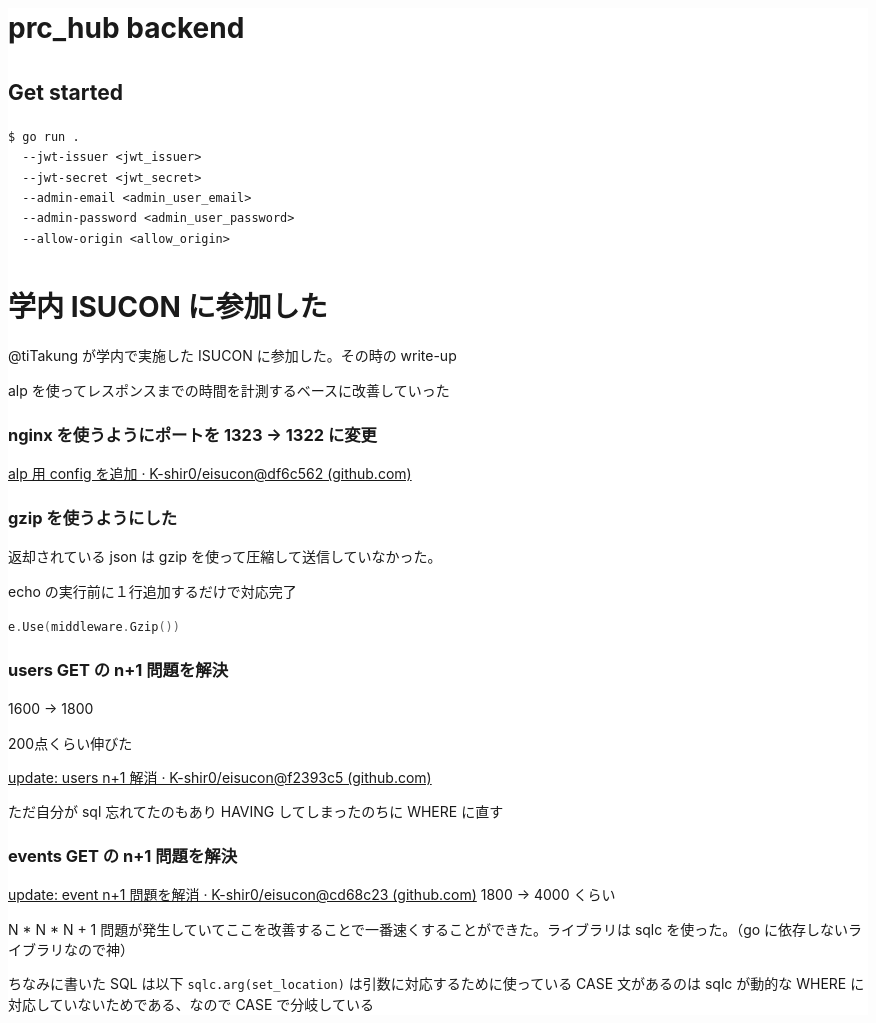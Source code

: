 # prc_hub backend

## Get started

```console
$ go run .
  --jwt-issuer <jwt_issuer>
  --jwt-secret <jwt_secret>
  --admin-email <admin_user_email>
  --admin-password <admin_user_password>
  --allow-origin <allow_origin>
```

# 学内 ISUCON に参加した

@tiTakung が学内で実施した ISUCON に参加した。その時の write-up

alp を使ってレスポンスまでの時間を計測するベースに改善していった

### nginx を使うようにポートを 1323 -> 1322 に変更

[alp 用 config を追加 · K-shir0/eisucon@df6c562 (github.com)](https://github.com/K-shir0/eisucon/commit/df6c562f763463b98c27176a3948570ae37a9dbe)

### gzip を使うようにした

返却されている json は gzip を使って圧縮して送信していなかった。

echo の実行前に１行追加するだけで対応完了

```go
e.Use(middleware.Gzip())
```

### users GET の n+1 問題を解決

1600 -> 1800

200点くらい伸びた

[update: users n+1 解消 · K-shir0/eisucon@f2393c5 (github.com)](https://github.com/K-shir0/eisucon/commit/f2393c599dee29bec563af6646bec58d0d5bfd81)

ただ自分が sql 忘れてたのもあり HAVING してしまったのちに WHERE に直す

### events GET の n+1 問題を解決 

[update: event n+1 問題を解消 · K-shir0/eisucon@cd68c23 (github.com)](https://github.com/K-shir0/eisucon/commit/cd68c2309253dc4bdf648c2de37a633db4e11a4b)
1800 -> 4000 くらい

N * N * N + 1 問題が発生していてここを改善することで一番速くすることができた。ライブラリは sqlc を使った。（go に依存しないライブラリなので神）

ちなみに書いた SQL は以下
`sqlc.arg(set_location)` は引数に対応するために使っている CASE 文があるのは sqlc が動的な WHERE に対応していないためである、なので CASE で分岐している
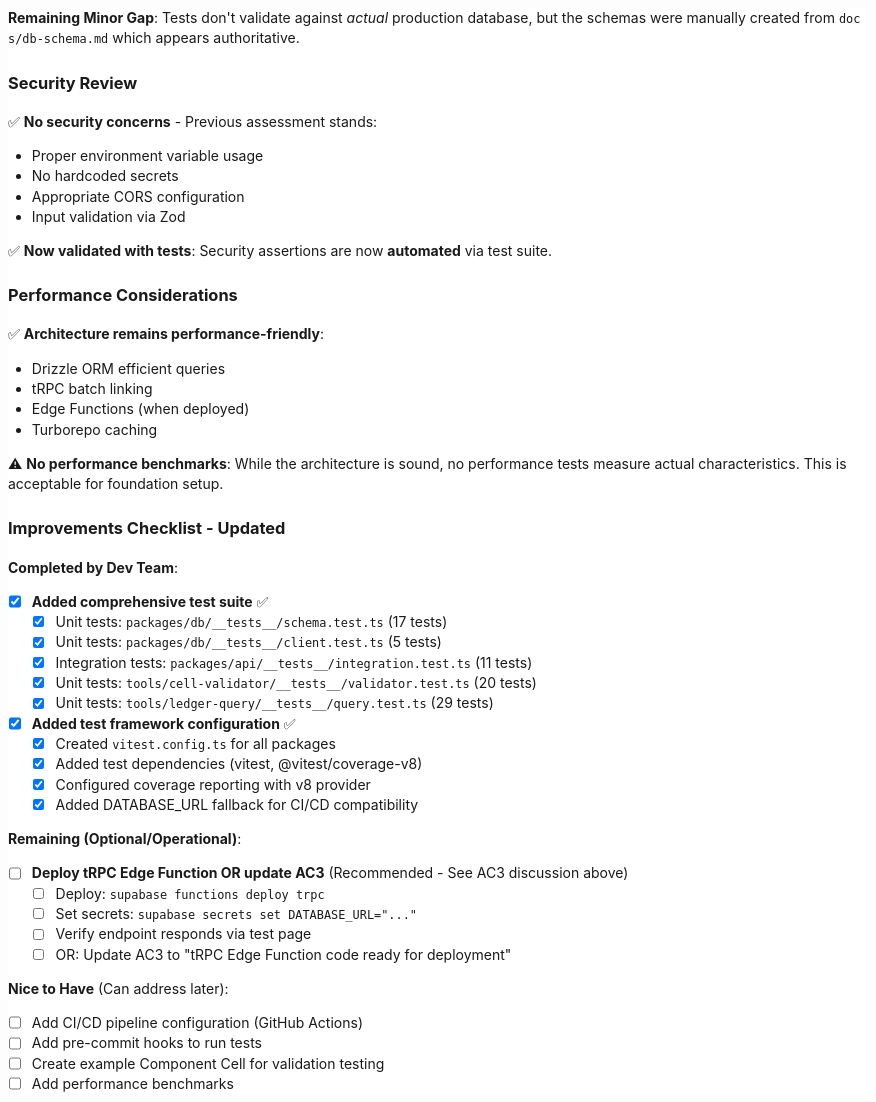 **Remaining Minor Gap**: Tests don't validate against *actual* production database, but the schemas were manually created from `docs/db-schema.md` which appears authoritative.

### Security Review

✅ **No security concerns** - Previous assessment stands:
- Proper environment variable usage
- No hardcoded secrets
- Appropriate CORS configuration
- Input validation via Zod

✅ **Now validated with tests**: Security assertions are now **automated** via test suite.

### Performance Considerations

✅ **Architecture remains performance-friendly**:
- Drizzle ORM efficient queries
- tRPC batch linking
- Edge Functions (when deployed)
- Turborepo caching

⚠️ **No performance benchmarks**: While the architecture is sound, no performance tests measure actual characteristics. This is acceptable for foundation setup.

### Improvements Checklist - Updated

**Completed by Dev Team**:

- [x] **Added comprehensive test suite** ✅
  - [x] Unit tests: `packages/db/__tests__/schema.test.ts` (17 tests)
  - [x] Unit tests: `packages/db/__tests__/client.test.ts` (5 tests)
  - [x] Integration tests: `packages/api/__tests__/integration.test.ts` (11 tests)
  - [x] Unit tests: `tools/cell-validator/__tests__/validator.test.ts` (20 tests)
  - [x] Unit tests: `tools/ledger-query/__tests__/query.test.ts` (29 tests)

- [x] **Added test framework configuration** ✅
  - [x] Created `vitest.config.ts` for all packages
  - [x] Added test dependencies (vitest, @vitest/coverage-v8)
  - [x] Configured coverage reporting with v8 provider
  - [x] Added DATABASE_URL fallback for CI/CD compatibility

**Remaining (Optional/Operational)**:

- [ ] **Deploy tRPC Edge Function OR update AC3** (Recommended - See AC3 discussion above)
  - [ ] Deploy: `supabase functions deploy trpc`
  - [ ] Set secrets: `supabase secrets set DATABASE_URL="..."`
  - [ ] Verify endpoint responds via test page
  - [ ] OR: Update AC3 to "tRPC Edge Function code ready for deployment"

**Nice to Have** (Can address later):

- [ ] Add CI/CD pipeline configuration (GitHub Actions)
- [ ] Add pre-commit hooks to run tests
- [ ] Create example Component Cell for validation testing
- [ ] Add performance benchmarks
************
Problem:
Please give only the number of lines in the listing that hold the word "tools".

Written answer:
2